*YOUR ASSIGNMENT*: Search the records for the string "core" and return each line that has it.

*INFORMATION GIVEN*:
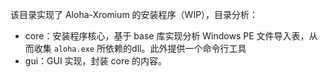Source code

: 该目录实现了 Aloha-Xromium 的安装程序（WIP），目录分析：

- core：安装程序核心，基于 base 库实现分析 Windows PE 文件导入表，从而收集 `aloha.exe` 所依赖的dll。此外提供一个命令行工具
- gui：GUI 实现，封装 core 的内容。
==
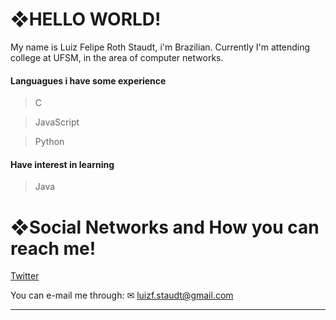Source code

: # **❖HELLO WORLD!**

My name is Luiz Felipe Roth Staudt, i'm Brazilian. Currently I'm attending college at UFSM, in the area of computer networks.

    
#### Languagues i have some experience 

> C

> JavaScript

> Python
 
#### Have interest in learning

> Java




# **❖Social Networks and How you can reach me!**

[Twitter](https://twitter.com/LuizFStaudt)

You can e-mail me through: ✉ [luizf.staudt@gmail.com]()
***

*REPLY*:
- core：安装程序核心，基于 base 库实现分析 Windows PE 文件导入表，从而收集 `aloha.exe` 所依赖的dll。此外提供一个命令行工具
- gui：GUI 实现，封装 core 的内容。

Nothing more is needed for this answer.